-------- Records to process --------
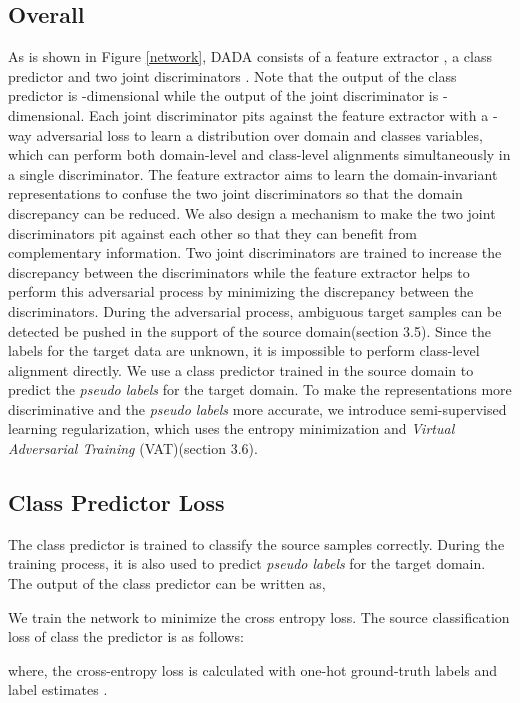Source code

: \documentclass{ecai}
\begin{document}
\subsection{Overall}

As is shown in Figure \ref{network}, DADA consists of a feature extractor , a class predictor  and
 two joint discriminators . Note that the output of the class predictor is -dimensional
  while the output of the joint discriminator is -dimensional. Each joint discriminator pits against the feature extractor with a -way adversarial loss to learn a distribution over domain and classes variables, which can perform both domain-level and class-level alignments simultaneously in a single discriminator.
  The feature extractor  aims to learn the domain-invariant representations to confuse the two joint discriminators  so that the domain discrepancy can be reduced. We also design a mechanism to make the two joint discriminators pit against each other so that they can benefit from complementary information. Two joint discriminators are trained to increase the discrepancy between the discriminators while the feature extractor helps to perform this adversarial process by minimizing the discrepancy between the discriminators. During the adversarial process, ambiguous target samples can be detected  be pushed in the support of the source domain(section 3.5). Since the labels for the target data are unknown, it is impossible to perform class-level alignment directly. We use a class predictor  trained in the source domain to predict the {\emph{pseudo labels}} for the target domain. To make the representations more discriminative and the {\emph{pseudo labels}} more accurate, we introduce semi-supervised learning  regularization, which uses the entropy minimization and {\emph{Virtual Adversarial Training}} (VAT)(section 3.6).


\subsection{Class Predictor Loss}

The class predictor  is trained to classify the source  samples correctly. During the training process, it is also used to predict {\emph{pseudo labels}} for the target domain. The output of the class predictor can be written as,


We train the network to minimize the cross entropy loss. The source classification loss of class the predictor is as follows:

where, the cross-entropy loss is calculated with one-hot ground-truth labels  and label estimates .
\end{document}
--------
> [Task goal] If a line in the listing contains the string "network", copy it.

> [Result for this exercise]
As is shown in Figure \ref{network}, DADA consists of a feature extractor , a class predictor  and
We train the network to minimize the cross entropy loss. The source classification loss of class the predictor is as follows:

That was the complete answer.